Molti autori di gialli sostengono la necessità di cercare la donna per capire la dinamica di un delitto.
Allo stesso modo in molte tragedie che colpiscono le donne andrebbe cercato l’uomo.
Ora lo sappiamo ma non era difficile immaginarlo.
Ma non è questo il punto su cui voglio riflettere.
Mi soffermo su due considerazioni.
La prima.
Andare a cercare nel passato lontano la causa scatenante di un suicidio è doveroso solo per chi non era presente. L’origine di un atto di violenza che coinvolge se stessi e i propri figli è più spesso da ricercare nella rabbia lucida, sorda, senza alternative. Senza futuro.

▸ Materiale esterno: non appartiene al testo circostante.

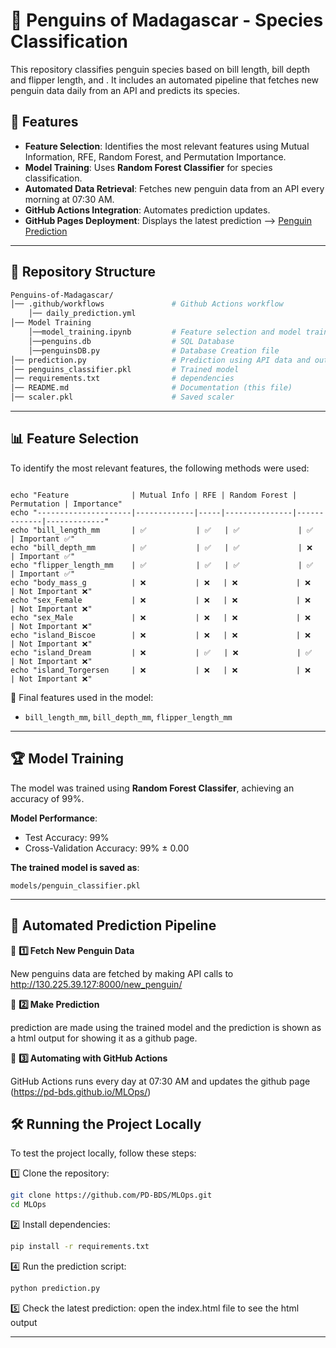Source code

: # 🐧 Penguins of Madagascar - Species Classification

This repository classifies penguin species based on bill length, bill depth and flipper length, and . It includes an automated pipeline that fetches new penguin data daily from an API and predicts its species.

## 🚀 Features
- **Feature Selection**: Identifies the most relevant features using Mutual Information, RFE, Random Forest, and Permutation Importance.
- **Model Training**: Uses **Random Forest Classifier** for species classification.
- **Automated Data Retrieval**: Fetches new penguin data from an API every morning at 07:30 AM.
- **GitHub Actions Integration**: Automates prediction updates.
- **GitHub Pages Deployment**: Displays the latest prediction --> [Penguin Prediction](https://pd-bds.github.io/MLOps/)

---

## 📂 **Repository Structure**
```bash
Penguins-of-Madagascar/
│── .github/workflows               # Github Actions workflow
    │── daily_prediction.yml
│── Model Training
    │──model_training.ipynb         # Feature selection and model training
    │──penguins.db                  # SQL Database
    │──penguinsDB.py                # Database Creation file      
│── prediction.py                   # Prediction using API data and output in html
│── penguins_classifier.pkl         # Trained model
│── requirements.txt                # dependencies
│── README.md                       # Documentation (this file)
│── scaler.pkl                      # Saved scaler
```

---

## 📊 **Feature Selection**

To identify the most relevant features, the following methods were used:

```

echo "Feature              | Mutual Info | RFE | Random Forest | Permutation | Importance"
echo "---------------------|-------------|-----|---------------|-------------|-------------"
echo "bill_length_mm       | ✅           | ✅   | ✅             | ✅           | Important ✅"
echo "bill_depth_mm        | ✅           | ✅   | ✅             | ❌           | Important ✅"
echo "flipper_length_mm    | ✅           | ✅   | ✅             | ✅           | Important ✅"
echo "body_mass_g          | ❌           | ❌   | ❌             | ❌           | Not Important ❌"
echo "sex_Female           | ❌           | ❌   | ❌             | ❌           | Not Important ❌"
echo "sex_Male             | ❌           | ❌   | ❌             | ❌           | Not Important ❌"
echo "island_Biscoe        | ❌           | ❌   | ❌             | ❌           | Not Important ❌"
echo "island_Dream         | ❌           | ✅   | ❌             | ✅           | Not Important ❌"
echo "island_Torgersen     | ❌           | ❌   | ❌             | ❌           | Not Important ❌"
```

🚀 Final features used in the model:
- `bill_length_mm`, `bill_depth_mm`, `flipper_length_mm`

---

## 🏆 **Model Training**

The model was trained using **Random Forest Classifer**, achieving an accuracy of 99%.

**Model Performance**:
- Test Accuracy: 99%
- Cross-Validation Accuracy: 99% ± 0.00

**The trained model is saved as**:
```
models/penguin_classifier.pkl
```

---

## 🔄 **Automated Prediction Pipeline**

🔹 **1️⃣ Fetch New Penguin Data**

New penguins data are fetched by making API calls to http://130.225.39.127:8000/new_penguin/

🔹 **2️⃣ Make Prediction**

prediction are made using the trained model and the prediction is shown as a html output for showing it as a github page.

🔹 **3️⃣ Automating with GitHub Actions**

GitHub Actions runs every day at 07:30 AM and updates the github page (https://pd-bds.github.io/MLOps/)


## **🛠 Running the Project Locally**

To test the project locally, follow these steps:

1️⃣ Clone the repository:

```bash
git clone https://github.com/PD-BDS/MLOps.git
cd MLOps
```

2️⃣ Install dependencies:

```bash
pip install -r requirements.txt
```


4️⃣ Run the prediction script:

```bash
python prediction.py
```

5️⃣ Check the latest prediction:
open the index.html file to see the html output

---
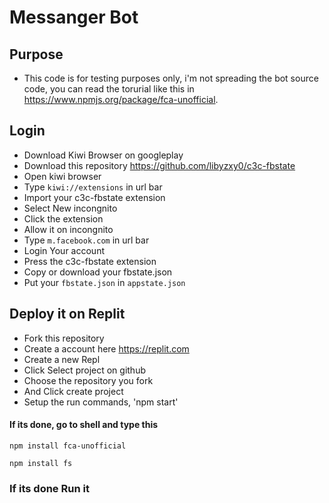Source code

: # Messanger Bot
## Purpose
* This code is for testing purposes only, i'm not spreading the bot source code, you can read the torurial like this in https://www.npmjs.org/package/fca-unofficial.

## Login
* Download Kiwi Browser on googleplay
* Download this repository https://github.com/libyzxy0/c3c-fbstate
* Open kiwi browser 
* Type ``kiwi://extensions`` in url bar
* Import your c3c-fbstate extension 
* Select New incongnito 
* Click the extension 
* Allow it on incongnito 
* Type ``m.facebook.com`` in url bar
* Login Your account
* Press the c3c-fbstate extension 
* Copy or download your fbstate.json
* Put your ``fbstate.json`` in ``appstate.json``


## Deploy it on Replit
* Fork this repository
* Create a account here https://replit.com
* Create a new Repl
* Click Select project on github
* Choose the repository you fork
* And Click create project 
* Setup the run commands, 'npm start'


#### If its done, go to shell and type this

```
npm install fca-unofficial
```
```
npm install fs
```
### If its done Run it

Certo fa più comodo a chi sopravvive attribuire la responsabilità a traumi del passato, inguaribili, a un eccesso di dolore radicato talmente nel profondo da far nascere il frutto del gesto insano, folle. Tutto quello che questa donna ha provato a fare ha condotto in vicoli ciechi e all’esaurimento della sua voglia di vivere.  In totale, drammatica solitudine.
C’è poi la scelta di uccidere, uno dopo l’altro, i due figli.
E questo è il secondo tema che lascia a noi che le siamo sopravvissuti.
Come può succedere che si possa scegliere di uccidere i propri figli? La risposta che ha lasciato scritta al marito è la stessa di Medea. Ora soffri tu, io non ce la faccio più.
Noi abbiamo bisogno anche di altre risposte per poter credere che episodi come questi non capiteranno mai più.
Un genitore uccide i suoi figli. Li considera suoi e quindi si ritiene autorizzato a scegliere per loro.
Da sempre i genitori si sentono investiti dalla responsabilità di decidere qual è il futuro migliore per loro. Lo fanno quotidianamente. Spesso non tenendo conto delle loro preferenze. Questo cibo ti fa bene. Mangialo. Questo indirizzo di studio non ti garantisce un futuro: meglio per te scegliere qualcosa che ti piace meno ma ti può garantire un lavoro. È così via. Spesso litigando o ricorrendo a punizioni e premi. Insomma spesso noi sappiamo cosa è bene per loro anche quando loro non sono d’accordo. E, scelta dopo scelta, li spingiamo verso il futuro che noi vorremmo per loro, per il loro bene. Ovvio che per farlo non dobbiamo tener conto delle loro proteste. Qual è il limite di fronte al quale dovremmo fermarci?
Dopo quello che è successo tutti potremmo dire: vita o morte. Ma quando  ci si avvicina a questo confine la sofferenza è ormai diventata troppa, l’uso della forza sembra inevitabile, la liberazione un miraggio. D’altra parte ho sempre scelto io per te, perché dovrei smettere proprio ora?